The Effects of Intravenous Dexamethasone on Rebound Pain After Nerve Block in Patients with Ankle Fracture: A Randomized Control Trial 

SLR - July 2023 - Rebecca Mina DPM 

Title: The Effects of Intravenous Dexamethasone on Rebound Pain After Nerve Block in Patients with Ankle Fracture: A Randomized Control Trial 

 

Reference: Gao M, Li Y, Yu J, Li W, Qin S, Zhang Y, Zhu L, Hou Z, Wang Q. The Effects of Intravenous Dexamethasone on Rebound Pain After Nerve Block in Patients with Ankle Fracture: A Randomized Controlled Trial. J Pain Res. 2023 Mar 31;16:1127-1136. doi: 10.2147/JPR.S399660. PMID: 37025954; PMCID: PMC10072140. 

 

Level of Evidence: II 

 

Scientific Literature Review 

 

Reviewed By: Rebecca Mina DPM 

 

Residency Program: Inspira Medical Center, Vineland NJ 

 

Podiatric Relevance: Patients with ankle fractures may find relief with single-injection nerve blocks preoperatively. However, this pain relief is somewhat ephemeral, and patients may experience rebound pain postoperatively. This article evaluates the effect of the addition of intravenous dexamethasone and assesses whether or not patients have prolonged perioperative pain relief with its administration in combination with adductor/popliteal blocks for patients with ankle fractures due to dexamethasone’s systemic anti-inflammatory and analgesic effects. 

 

Methods: This is a randomized, double-blind study which included 130 adults who underwent open reduction and internal fixation for bi- or tri- malleolar fractures in one hospital in China. The patients were separated equally into two groups, the first group was given normal saline in addition to the peripheral nerve block, and the second group was given 10mL of intravenous dexamethasone in addition to the peripheral nerve block. All nerve blocks were performed using ropivacaine, all were performed by the same physician.
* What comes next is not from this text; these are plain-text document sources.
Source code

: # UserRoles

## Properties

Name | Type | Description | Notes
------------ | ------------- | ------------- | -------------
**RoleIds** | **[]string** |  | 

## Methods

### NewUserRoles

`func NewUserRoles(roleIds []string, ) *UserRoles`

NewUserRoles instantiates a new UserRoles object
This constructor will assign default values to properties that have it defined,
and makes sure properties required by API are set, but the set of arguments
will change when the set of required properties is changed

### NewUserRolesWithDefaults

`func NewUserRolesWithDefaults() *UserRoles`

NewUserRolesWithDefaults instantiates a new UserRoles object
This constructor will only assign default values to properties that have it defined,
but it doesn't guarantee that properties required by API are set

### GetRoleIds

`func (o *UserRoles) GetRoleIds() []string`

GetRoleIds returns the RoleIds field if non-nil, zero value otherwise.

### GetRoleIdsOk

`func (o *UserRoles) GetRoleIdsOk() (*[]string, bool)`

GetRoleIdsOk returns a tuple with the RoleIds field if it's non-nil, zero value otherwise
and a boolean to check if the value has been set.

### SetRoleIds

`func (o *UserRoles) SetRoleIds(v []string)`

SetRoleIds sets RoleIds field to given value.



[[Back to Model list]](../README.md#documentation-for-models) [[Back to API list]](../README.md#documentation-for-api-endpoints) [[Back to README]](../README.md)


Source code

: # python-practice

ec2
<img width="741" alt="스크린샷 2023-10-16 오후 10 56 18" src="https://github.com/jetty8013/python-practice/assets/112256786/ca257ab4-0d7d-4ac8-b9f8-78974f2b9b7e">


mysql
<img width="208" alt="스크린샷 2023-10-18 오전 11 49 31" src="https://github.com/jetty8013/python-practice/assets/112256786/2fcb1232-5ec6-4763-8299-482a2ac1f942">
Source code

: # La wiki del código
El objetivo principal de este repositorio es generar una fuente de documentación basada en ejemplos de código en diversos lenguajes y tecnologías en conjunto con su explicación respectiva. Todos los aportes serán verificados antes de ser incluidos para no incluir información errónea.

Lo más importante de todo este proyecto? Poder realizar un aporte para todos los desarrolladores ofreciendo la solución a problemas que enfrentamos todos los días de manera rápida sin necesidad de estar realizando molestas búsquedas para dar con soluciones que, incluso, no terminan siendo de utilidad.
All patients were given a patient-controlled intravenous analgesia (PCIA) pump postoperatively in order to receive a bolus if in severe pain. Results were assessed as pain rebound, defining well-controlled pain as a pain score of < 3 and severe pain as a pain score of >7. Patients also rated their postoperative pain levels at 6, 12, 18, 24, and 48 hours after operation. Other factors such as use of the analgesia pump and quality of sleep postoperatively were also evaluated. 

 

Results: 

The group that received dexamethasone in addition to peripheral nerve blocked had significantly lower percentage of rebound pain (15% vs 44% in the control group). Duration of rebound pain was about 3 hours in both groups. Duration of nerve blocks were on average 8 hours longer in the group that received the dexamethasone IV. Patients pressed the analgesia pump more frequently in the control group, and the time to first analgesic request was 17 hours in the control group vs 26 hours in the group that received the dexamethasone. Though there were comparable rates of patient satisfaction on the first postoperative night, there were significantly higher sleep scores on the night of the surgery for the group which received the dexamethasone. 

 

Conclusions: This study concluded that there is longer duration of the nerve block when dexamethasone is added, and the incidence of rebound pain was found to be reduced by 29% with the addition of dexamethasone. The most notable limitation of this study is that the patients applied the PCIA devices themselves postoperatively, without physician assistance. Perhaps future studies may evaluate the use of different multimodal pain management using oral medications rather than PCIA device. Nonetheless, surgeons have different regimes for postoperative pain management and must consider opioid consumption in the perioperative period- this study supports the addition of dexamethasone to prolong pain relief and potentially avoid the overuse of opioids.